## Data
◆ ◆ ◆ ◆
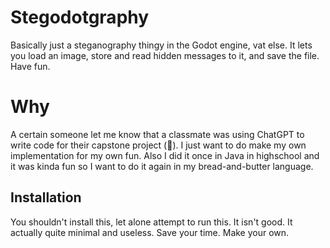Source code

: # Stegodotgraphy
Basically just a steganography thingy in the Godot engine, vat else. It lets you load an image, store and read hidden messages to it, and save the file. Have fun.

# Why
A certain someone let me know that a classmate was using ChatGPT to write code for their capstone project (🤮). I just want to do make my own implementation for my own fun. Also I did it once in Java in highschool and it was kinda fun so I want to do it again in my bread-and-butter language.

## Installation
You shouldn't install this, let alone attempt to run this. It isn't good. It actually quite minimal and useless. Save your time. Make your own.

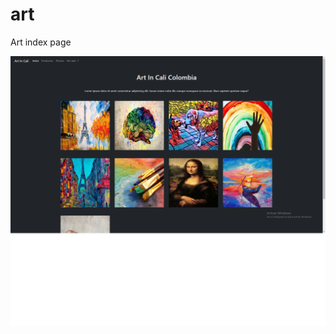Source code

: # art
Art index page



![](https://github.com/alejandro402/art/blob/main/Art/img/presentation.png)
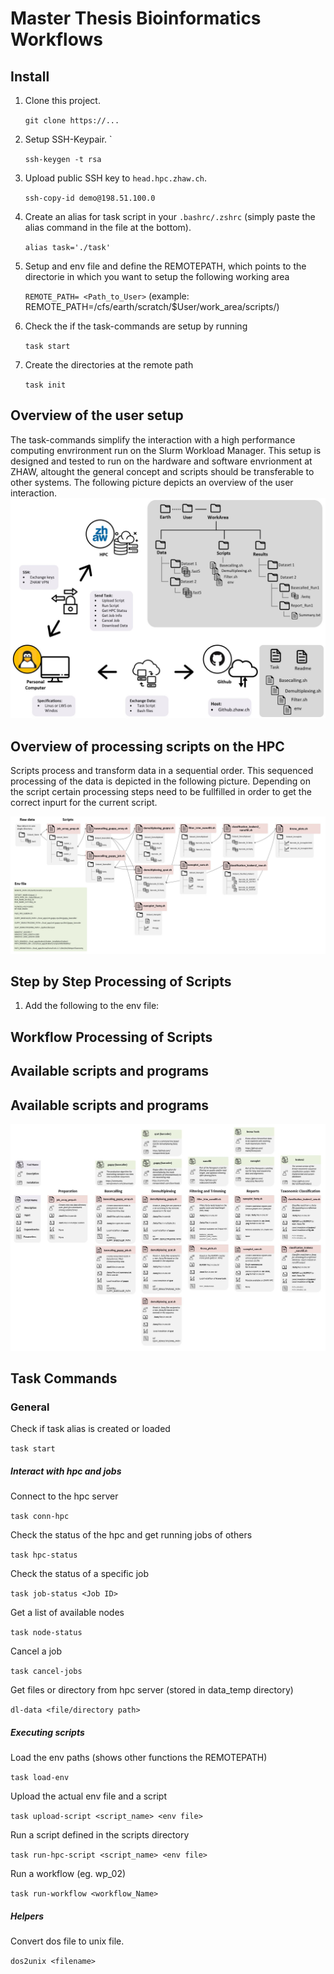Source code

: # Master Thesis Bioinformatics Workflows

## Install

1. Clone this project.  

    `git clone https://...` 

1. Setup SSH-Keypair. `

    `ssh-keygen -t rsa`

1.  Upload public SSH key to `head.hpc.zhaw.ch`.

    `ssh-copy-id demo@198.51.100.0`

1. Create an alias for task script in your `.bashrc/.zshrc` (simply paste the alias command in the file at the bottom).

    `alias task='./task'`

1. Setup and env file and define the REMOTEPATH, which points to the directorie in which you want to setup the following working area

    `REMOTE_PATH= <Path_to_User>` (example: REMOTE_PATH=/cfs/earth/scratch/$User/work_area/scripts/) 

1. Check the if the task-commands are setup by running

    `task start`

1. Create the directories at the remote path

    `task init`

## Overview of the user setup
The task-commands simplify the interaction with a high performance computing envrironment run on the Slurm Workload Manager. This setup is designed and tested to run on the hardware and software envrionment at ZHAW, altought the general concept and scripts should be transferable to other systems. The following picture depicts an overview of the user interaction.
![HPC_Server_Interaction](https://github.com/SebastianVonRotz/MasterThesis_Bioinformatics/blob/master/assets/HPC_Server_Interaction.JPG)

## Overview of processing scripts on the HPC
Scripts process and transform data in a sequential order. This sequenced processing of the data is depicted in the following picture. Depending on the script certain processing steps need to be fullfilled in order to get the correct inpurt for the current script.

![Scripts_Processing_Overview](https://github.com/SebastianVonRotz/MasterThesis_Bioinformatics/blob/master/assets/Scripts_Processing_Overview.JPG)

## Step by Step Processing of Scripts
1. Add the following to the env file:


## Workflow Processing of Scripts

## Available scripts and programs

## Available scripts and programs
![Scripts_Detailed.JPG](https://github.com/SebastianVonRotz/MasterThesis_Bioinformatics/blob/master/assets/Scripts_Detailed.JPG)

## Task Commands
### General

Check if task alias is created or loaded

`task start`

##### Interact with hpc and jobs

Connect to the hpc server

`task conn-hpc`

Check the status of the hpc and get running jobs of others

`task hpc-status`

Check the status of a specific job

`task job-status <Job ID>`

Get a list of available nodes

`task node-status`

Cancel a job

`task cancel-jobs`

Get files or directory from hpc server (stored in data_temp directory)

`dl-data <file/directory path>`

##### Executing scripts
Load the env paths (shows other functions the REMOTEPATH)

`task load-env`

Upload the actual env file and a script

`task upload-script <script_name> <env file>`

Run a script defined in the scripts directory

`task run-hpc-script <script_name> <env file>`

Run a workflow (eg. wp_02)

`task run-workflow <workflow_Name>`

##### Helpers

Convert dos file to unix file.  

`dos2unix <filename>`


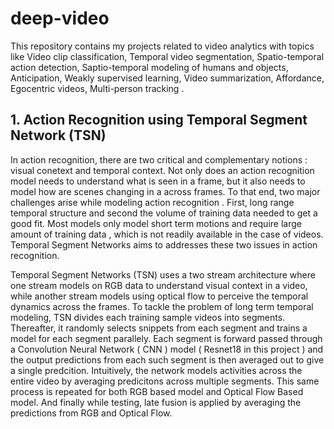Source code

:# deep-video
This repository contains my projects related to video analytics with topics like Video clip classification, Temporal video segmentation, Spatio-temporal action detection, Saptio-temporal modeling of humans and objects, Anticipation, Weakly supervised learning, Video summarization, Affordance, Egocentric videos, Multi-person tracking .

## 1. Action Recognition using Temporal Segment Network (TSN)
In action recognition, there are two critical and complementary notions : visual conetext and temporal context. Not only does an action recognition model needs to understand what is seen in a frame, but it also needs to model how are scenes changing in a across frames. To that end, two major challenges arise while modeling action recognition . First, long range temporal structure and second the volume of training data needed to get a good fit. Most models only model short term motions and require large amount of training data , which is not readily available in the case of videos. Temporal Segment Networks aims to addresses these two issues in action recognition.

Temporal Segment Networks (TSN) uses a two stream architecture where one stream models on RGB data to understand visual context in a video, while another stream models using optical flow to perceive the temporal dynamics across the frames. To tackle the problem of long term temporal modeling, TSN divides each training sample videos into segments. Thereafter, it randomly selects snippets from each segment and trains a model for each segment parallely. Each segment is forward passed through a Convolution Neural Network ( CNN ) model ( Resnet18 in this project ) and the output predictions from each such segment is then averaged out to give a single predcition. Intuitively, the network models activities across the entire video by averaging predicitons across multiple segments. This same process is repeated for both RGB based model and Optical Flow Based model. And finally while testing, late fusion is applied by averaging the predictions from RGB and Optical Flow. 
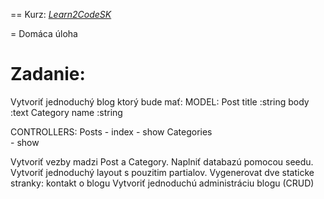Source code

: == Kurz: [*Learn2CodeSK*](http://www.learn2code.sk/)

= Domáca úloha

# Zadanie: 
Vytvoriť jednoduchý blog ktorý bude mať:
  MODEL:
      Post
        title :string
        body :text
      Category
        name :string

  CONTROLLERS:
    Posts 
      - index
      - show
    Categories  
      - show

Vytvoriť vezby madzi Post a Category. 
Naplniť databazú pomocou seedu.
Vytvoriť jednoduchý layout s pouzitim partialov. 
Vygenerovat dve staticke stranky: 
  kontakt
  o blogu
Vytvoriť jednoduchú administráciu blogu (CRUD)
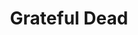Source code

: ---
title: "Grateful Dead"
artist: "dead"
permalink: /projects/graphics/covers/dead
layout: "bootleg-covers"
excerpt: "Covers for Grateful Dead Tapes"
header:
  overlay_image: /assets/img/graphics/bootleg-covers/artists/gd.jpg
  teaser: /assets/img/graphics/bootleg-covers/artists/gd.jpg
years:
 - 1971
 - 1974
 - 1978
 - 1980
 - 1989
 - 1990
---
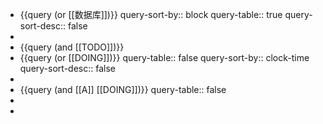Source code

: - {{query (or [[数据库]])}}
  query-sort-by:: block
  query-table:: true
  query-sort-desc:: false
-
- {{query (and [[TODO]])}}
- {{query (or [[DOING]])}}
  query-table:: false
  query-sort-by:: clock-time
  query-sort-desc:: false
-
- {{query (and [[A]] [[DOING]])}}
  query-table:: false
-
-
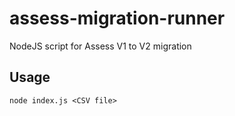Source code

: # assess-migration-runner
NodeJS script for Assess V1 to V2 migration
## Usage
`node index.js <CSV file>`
◆ ◆ ◆ ◆
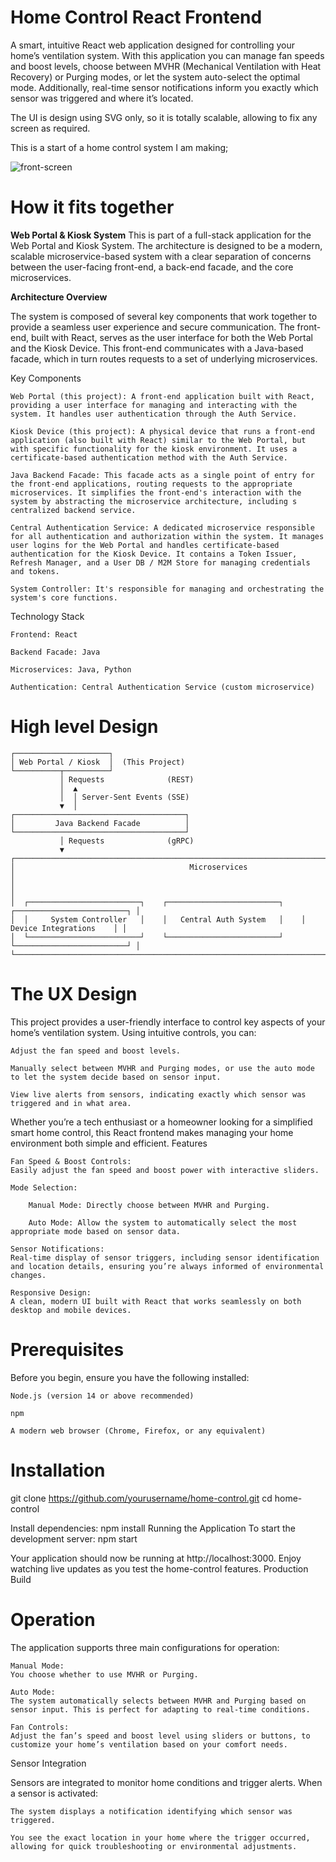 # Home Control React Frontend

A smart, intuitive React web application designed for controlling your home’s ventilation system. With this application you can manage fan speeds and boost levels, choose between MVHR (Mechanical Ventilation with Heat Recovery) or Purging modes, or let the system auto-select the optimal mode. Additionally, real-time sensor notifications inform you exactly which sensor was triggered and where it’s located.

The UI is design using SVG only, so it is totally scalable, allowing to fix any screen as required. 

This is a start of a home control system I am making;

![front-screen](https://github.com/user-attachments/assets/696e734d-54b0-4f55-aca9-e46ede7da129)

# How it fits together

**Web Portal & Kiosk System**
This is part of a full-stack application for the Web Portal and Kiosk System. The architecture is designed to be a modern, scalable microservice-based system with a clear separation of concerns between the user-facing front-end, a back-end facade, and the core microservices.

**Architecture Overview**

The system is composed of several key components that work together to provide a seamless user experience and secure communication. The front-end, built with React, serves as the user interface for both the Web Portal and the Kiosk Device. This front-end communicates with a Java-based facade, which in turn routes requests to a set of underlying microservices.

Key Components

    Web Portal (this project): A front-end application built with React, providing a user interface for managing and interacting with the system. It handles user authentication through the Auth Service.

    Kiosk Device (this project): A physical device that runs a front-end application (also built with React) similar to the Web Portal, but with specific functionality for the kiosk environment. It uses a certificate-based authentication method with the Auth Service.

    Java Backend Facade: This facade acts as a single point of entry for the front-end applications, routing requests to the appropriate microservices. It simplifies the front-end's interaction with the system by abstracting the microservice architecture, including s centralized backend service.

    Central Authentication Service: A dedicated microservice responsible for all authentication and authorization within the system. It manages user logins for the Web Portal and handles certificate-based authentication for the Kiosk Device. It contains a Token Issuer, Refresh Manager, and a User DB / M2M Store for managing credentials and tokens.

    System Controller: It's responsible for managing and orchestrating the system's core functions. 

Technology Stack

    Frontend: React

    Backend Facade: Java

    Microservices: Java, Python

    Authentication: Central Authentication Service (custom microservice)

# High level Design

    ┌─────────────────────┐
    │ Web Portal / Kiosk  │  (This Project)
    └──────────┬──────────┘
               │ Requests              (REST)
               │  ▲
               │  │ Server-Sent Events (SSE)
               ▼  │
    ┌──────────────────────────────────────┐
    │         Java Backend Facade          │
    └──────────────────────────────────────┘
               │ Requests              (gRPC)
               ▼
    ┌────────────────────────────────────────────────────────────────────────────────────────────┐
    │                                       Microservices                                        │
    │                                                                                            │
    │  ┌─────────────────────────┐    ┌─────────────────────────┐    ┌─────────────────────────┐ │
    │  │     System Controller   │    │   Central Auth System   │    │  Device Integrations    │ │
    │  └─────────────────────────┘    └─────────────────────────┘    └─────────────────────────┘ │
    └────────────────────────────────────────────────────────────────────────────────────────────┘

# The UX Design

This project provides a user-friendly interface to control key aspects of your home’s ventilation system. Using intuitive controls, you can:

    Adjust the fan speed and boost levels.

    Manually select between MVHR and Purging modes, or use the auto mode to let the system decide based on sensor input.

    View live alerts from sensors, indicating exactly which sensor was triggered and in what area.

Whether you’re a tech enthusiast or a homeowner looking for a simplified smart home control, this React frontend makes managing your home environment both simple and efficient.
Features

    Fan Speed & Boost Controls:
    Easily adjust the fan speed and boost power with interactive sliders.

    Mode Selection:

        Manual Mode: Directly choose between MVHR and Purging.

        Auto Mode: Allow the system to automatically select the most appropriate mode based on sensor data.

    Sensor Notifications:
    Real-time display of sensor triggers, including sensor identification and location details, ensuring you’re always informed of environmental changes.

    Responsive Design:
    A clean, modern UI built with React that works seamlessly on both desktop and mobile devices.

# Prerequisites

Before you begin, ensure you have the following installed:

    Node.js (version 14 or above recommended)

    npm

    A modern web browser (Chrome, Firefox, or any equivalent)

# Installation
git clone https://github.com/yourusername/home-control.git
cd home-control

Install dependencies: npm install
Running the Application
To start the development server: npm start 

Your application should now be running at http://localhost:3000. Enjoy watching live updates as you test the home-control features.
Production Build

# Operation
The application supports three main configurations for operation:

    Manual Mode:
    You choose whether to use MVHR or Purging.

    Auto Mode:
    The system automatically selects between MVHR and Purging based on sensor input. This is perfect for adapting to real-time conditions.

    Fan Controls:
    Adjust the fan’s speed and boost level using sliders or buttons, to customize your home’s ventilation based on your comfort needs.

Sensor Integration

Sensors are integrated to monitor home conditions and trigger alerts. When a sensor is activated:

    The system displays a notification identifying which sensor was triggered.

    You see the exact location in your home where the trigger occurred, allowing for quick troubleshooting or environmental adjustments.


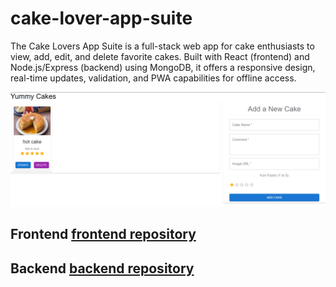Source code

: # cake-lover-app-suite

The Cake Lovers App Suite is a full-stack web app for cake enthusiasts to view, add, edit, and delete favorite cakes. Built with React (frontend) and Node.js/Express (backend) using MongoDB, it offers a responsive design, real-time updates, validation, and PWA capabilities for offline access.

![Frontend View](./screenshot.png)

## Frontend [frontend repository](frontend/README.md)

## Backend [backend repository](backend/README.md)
◆ ◆ ◆ ◆
Above are records; repeat only the lines starting at the line with "The application supports" and ending at the line with "The system displays", exactly as they appear, both included.

The application supports three main configurations for operation:

    Manual Mode:
    You choose whether to use MVHR or Purging.

    Auto Mode:
    The system automatically selects between MVHR and Purging based on sensor input. This is perfect for adapting to real-time conditions.

    Fan Controls:
    Adjust the fan’s speed and boost level using sliders or buttons, to customize your home’s ventilation based on your comfort needs.

Sensor Integration

Sensors are integrated to monitor home conditions and trigger alerts. When a sensor is activated:

    The system displays a notification identifying which sensor was triggered.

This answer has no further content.